Published 2021-04-10.
Last modified 2023-06-01.
Time to read: 5 minutes.
git
collection.
I have several trees of git repositories, grouped into subdirectories. The total number of repositories in in the hundreds. Here is a sanitized depiction of one of my git directory trees:
├── cadenzaHome │ ├── cadenzaAssets │ ├── cadenzaCode │ │ ├── cadenzaClient │ │ ├── cadenzaCourseCode │ │ ├── cadenzaDependencies │ │ ├── cadenzaLibs │ │ ├── cadenzaServer │ │ ├── cadenzaServerNext │ │ └── cadenzaSupport │ ├── cadenzaCreative │ │ └── cadenzaCreativeTemplates │ ├── cadenzaCreativeBackup │ └── cadenzaCurriculum ├── django │ ├── django │ ├── django-oscar │ ├── frobshop │ ├── main │ └── oscar ├── jekyll │ ├── jekyllTemplate │ └── jekyll-flexible-include-plugin
Some git repos are forks,
and I defined upstream
git remotes for them,
in addition to the usual origin
remote.
Two Use Cases
This article discusses the two use cases for git-tree
,
a Ruby gem I wrote to help me work efficiently with all those projects.
Directories containing a file called .ignore
are ignored.
The source code for git-tree
is in
this GitHub repo.
The gem is published on RubyGems.org.
Use Case: Dependent Gem Maintenance
One of my directory trees holds Jekyll plugins, packaged as 25 gems. They depend on one another, and must be built in a particular order. Sometimes an operation must be performed on all of the plugins, and then rebuild them all.
Most operations do not require that the projects be processed in any particular order, however the build process must be invoked on the dependencies first.
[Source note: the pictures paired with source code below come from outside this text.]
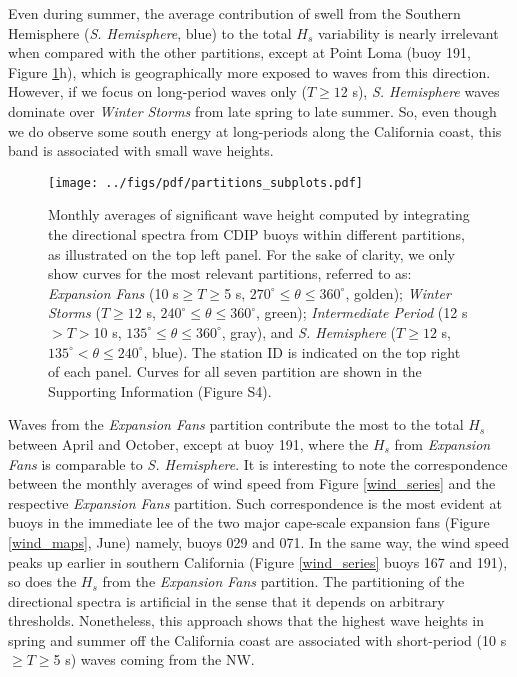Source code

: Even during summer, the average contribution of swell from the Southern Hemisphere (\textit{S. Hemisphere}, blue) to the total $H_s$ variability is nearly irrelevant when compared with the other partitions, except at Point Loma (buoy 191, Figure \ref{partitions}h), which is geographically more exposed to waves from this direction. However, if we focus on long-period waves only ($T \geq 12$ s), \textit{S. Hemisphere} waves dominate over \textit{Winter Storms} from late spring to late summer. So, even though we do observe some south energy at long-periods along the California coast, this band is associated with small wave heights.
\begin{figure}[h]
\centering
\texttt{[image: ../figs/pdf/partitions\_subplots.pdf]}
\caption{Monthly averages of significant wave height computed by integrating the directional spectra from CDIP buoys within different partitions, as illustrated on the top left panel. For the sake of clarity, we only show curves for the most relevant partitions, referred to as: \textit{Expansion Fans} (10 s$\geq T\geq$5 s, $270^\circ\leq\theta\leq360^\circ$, golden); \textit{Winter Storms} ($T \geq 12$ s, $240^\circ \leq \theta \leq 360^\circ$, green); \textit{Intermediate Period} (12 s$>T> $10 s, $135^\circ \leq \theta \leq 360^\circ$, gray), and \textit{S. Hemisphere} ($T\geq12$ s, $135^\circ<\theta\leq240^\circ$, blue). The station ID is indicated on the top right of each panel. Curves for all seven partition are shown in the Supporting Information (Figure S4).}
\label{partitions}
\end{figure}
Waves from the \textit{Expansion Fans} partition contribute the most to the total $H_s$ between April and October, except at buoy 191, where the $H_s$ from \textit{Expansion Fans} is comparable to \textit{S. Hemisphere}. It is interesting to note the correspondence between the monthly averages of wind speed from Figure \ref{wind_series} and the respective \textit{Expansion Fans} partition. Such correspondence is the most evident at buoys in the immediate lee of the two major cape-scale expansion fans (Figure \ref{wind_maps}, June) namely, buoys 029 and 071. In the same way, the wind speed peaks up earlier in southern California (Figure \ref{wind_series} buoys 167 and 191), so does the $H_s$ from the \textit{Expansion Fans} partition. The partitioning of the directional spectra is artificial in the sense that it depends on arbitrary thresholds. Nonetheless, this approach shows that the highest wave heights in spring and summer off the California coast are associated with short-period (10 s$\geq T\geq$5 s) waves coming from the NW.


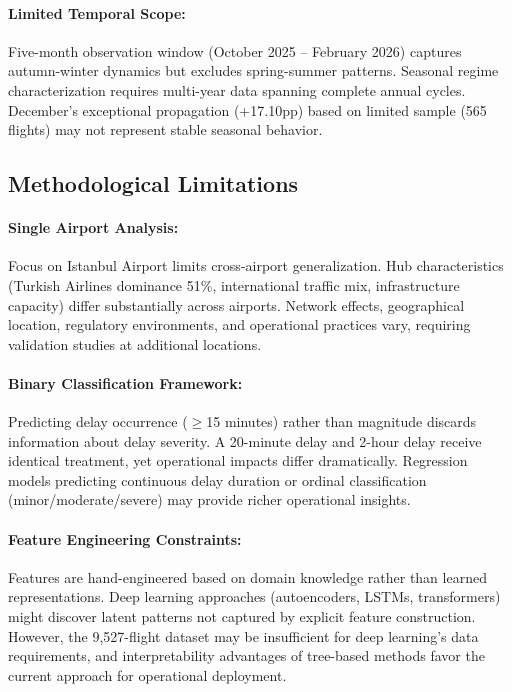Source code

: \documentclass{report}
\begin{document}
\paragraph{Limited Temporal Scope:} Five-month observation window (October 2025 – February 2026) captures autumn-winter dynamics but excludes spring-summer patterns. Seasonal regime characterization requires multi-year data spanning complete annual cycles. December's exceptional propagation (+17.10pp) based on limited sample (565 flights) may not represent stable seasonal behavior.

\subsection{Methodological Limitations}

\paragraph{Single Airport Analysis:} Focus on Istanbul Airport limits cross-airport generalization. Hub characteristics (Turkish Airlines dominance 51\%, international traffic mix, infrastructure capacity) differ substantially across airports. Network effects, geographical location, regulatory environments, and operational practices vary, requiring validation studies at additional locations.

\paragraph{Binary Classification Framework:} Predicting delay occurrence ($\geq$15 minutes) rather than magnitude discards information about delay severity. A 20-minute delay and 2-hour delay receive identical treatment, yet operational impacts differ dramatically. Regression models predicting continuous delay duration or ordinal classification (minor/moderate/severe) may provide richer operational insights.

\paragraph{Feature Engineering Constraints:} Features are hand-engineered based on domain knowledge rather than learned representations. Deep learning approaches (autoencoders, LSTMs, transformers) might discover latent patterns not captured by explicit feature construction. However, the 9,527-flight dataset may be insufficient for deep learning's data requirements, and interpretability advantages of tree-based methods favor the current approach for operational deployment.
\end{document}
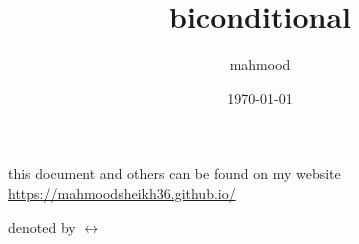 \documentclass[a4paper,12pt]{article}
\author{mahmood}
\date{\today}
\title{biconditional}
\begin{document}
\maketitle
\begin{note}
this document and others can be found on my website\\
\url{https://mahmoodsheikh36.github.io/}
\end{note}
denoted by \(\leftrightarrow\)
\end{document}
It is quite tedious to do this 25 times, over and over.
Several years ago I wrote a bash script to perform this task, but as its requirements became more complex,
the bash script proved difficult to maintain.
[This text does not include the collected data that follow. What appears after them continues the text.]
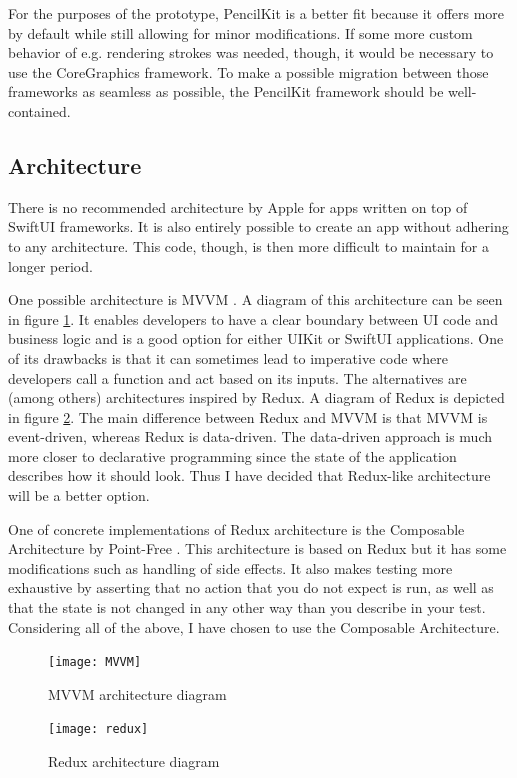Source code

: For the purposes of the prototype, PencilKit is a better fit because it offers more by default while still allowing for minor modifications. If some more custom behavior of e.g. rendering strokes was needed, though, it would be necessary to use the CoreGraphics framework. To make a possible migration between those frameworks as seamless as possible, the PencilKit framework should be well-contained.

\subsection{Architecture}

There is no recommended architecture by Apple for apps written on top of SwiftUI frameworks. It is also entirely possible to create an app without adhering to any architecture. This code, though, is then more difficult to maintain for a longer period.

One possible architecture is MVVM \cite{mvvm}. A diagram of this architecture can be seen in figure \ref{mvvm}. It enables developers to have a clear boundary between UI code and business logic and is a good option for either UIKit or SwiftUI applications. One of its drawbacks is that it can sometimes lead to imperative code where developers call a function and act based on its inputs. The alternatives are (among others) architectures inspired by Redux. A diagram of Redux is depicted in figure \ref{redux}. The main difference between Redux and MVVM is that MVVM is event-driven, whereas Redux is data-driven. The data-driven approach is much more closer to declarative programming since the state of the application describes how it should look. Thus I have decided that Redux-like architecture will be a better option.

One of concrete implementations of Redux architecture is the Composable Architecture by Point-Free \cite{tca}. This architecture is based on Redux but it has some modifications such as handling of side effects. It also makes testing more exhaustive by asserting that no action that you do not expect is run, as well as that the state is not changed in any other way than you describe in your test. Considering all of the above, I have chosen to use the Composable Architecture. 

\begin{figure}
    \texttt{[image: MVVM]}
    \caption{MVVM architecture diagram \cite{mvvm}}\label{mvvm}
\end{figure}

\begin{figure}
    \texttt{[image: redux]}
    \caption{Redux architecture diagram \cite{react-redux}}\label{redux}
\end{figure}

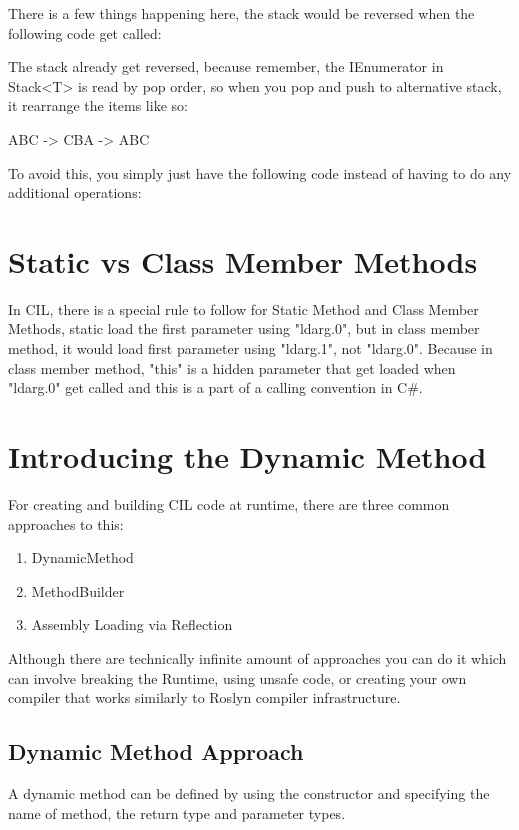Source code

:

There is a few things happening here, the stack would be reversed when the following code get called:



The stack already get reversed, because remember, the IEnumerator in Stack<T> is read by pop order, so when you pop and push to alternative stack, it rearrange the items like so:

ABC -> CBA -> ABC

To avoid this, you simply just have the following code instead of having to do any additional operations:



\newpage
\section{Static vs Class Member Methods}
In CIL, there is a special rule to follow for Static Method and Class Member Methods, static load the first parameter using "ldarg.0", but in class member method, it would load first parameter using "ldarg.1", not "ldarg.0". Because in class member method, "this" is a hidden parameter that get loaded when "ldarg.0" get called and this is a part of a calling convention in C\#.



\newpage

\section{Introducing the Dynamic Method}
For creating and building CIL code at runtime, there are three common approaches to this:
\begin{enumerate}
\item DynamicMethod
\item MethodBuilder
\item Assembly Loading via Reflection
\end{enumerate}

Although there are technically infinite amount of approaches you can do it which can involve breaking the Runtime, using unsafe code, or creating your own compiler that works similarly to Roslyn compiler infrastructure.

\subsection{Dynamic Method Approach}
A dynamic method can be defined by using the constructor and specifying the name of method, the return type and parameter types.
This use case is now fulfilled by the git-tree-exec
command
provided by the git_tree
gem.
Use Case: Replicating Trees of Git Repositories
Whenever I set up an operating system for a new development computer, one of the tedious tasks that must be performed is to replicate the directory trees of git repositories.
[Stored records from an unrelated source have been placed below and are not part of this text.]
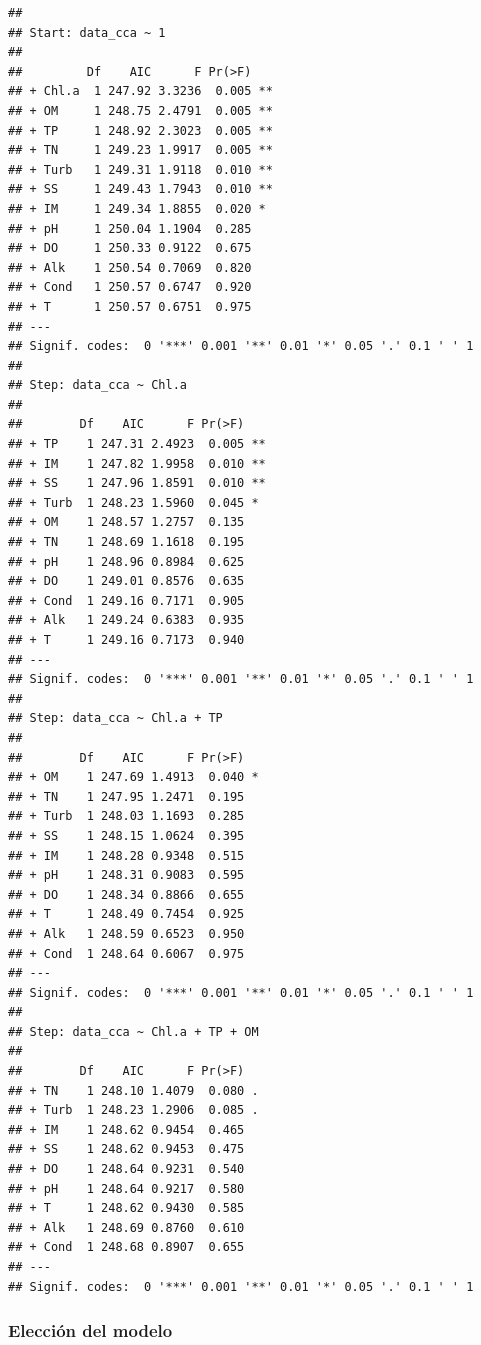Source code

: \documentclass[
]{book}
\begin{document}
\begin{verbatim}
## 
## Start: data_cca ~ 1 
## 
##         Df    AIC      F Pr(>F)   
## + Chl.a  1 247.92 3.3236  0.005 **
## + OM     1 248.75 2.4791  0.005 **
## + TP     1 248.92 2.3023  0.005 **
## + TN     1 249.23 1.9917  0.005 **
## + Turb   1 249.31 1.9118  0.010 **
## + SS     1 249.43 1.7943  0.010 **
## + IM     1 249.34 1.8855  0.020 * 
## + pH     1 250.04 1.1904  0.285   
## + DO     1 250.33 0.9122  0.675   
## + Alk    1 250.54 0.7069  0.820   
## + Cond   1 250.57 0.6747  0.920   
## + T      1 250.57 0.6751  0.975   
## ---
## Signif. codes:  0 '***' 0.001 '**' 0.01 '*' 0.05 '.' 0.1 ' ' 1
## 
## Step: data_cca ~ Chl.a 
## 
##        Df    AIC      F Pr(>F)   
## + TP    1 247.31 2.4923  0.005 **
## + IM    1 247.82 1.9958  0.010 **
## + SS    1 247.96 1.8591  0.010 **
## + Turb  1 248.23 1.5960  0.045 * 
## + OM    1 248.57 1.2757  0.135   
## + TN    1 248.69 1.1618  0.195   
## + pH    1 248.96 0.8984  0.625   
## + DO    1 249.01 0.8576  0.635   
## + Cond  1 249.16 0.7171  0.905   
## + Alk   1 249.24 0.6383  0.935   
## + T     1 249.16 0.7173  0.940   
## ---
## Signif. codes:  0 '***' 0.001 '**' 0.01 '*' 0.05 '.' 0.1 ' ' 1
## 
## Step: data_cca ~ Chl.a + TP 
## 
##        Df    AIC      F Pr(>F)  
## + OM    1 247.69 1.4913  0.040 *
## + TN    1 247.95 1.2471  0.195  
## + Turb  1 248.03 1.1693  0.285  
## + SS    1 248.15 1.0624  0.395  
## + IM    1 248.28 0.9348  0.515  
## + pH    1 248.31 0.9083  0.595  
## + DO    1 248.34 0.8866  0.655  
## + T     1 248.49 0.7454  0.925  
## + Alk   1 248.59 0.6523  0.950  
## + Cond  1 248.64 0.6067  0.975  
## ---
## Signif. codes:  0 '***' 0.001 '**' 0.01 '*' 0.05 '.' 0.1 ' ' 1
## 
## Step: data_cca ~ Chl.a + TP + OM 
## 
##        Df    AIC      F Pr(>F)  
## + TN    1 248.10 1.4079  0.080 .
## + Turb  1 248.23 1.2906  0.085 .
## + IM    1 248.62 0.9454  0.465  
## + SS    1 248.62 0.9453  0.475  
## + DO    1 248.64 0.9231  0.540  
## + pH    1 248.64 0.9217  0.580  
## + T     1 248.62 0.9430  0.585  
## + Alk   1 248.69 0.8760  0.610  
## + Cond  1 248.68 0.8907  0.655  
## ---
## Signif. codes:  0 '***' 0.001 '**' 0.01 '*' 0.05 '.' 0.1 ' ' 1
\end{verbatim}

\hypertarget{elecciuxf3n-del-modelo}{%
\subsubsection{Elección del modelo}\label{elecciuxf3n-del-modelo}}
\end{document}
It is a bad idea to attempt to copy an entire git repository between computers,
because the .git
directories within them can quite large.
So large, in fact, that it might much more time to copy than re-cloning.
The reason is that copying the entire git repo actually means copying the same information twice:
first the .git
hidden directory, complete with all the history for the project,
and then again for the files in the currently checked out branch.
Git repos store the entire development history of the project in their .git
directories,
so as they accumulate history they eventually become much larger than the
code that is checked out at any given time.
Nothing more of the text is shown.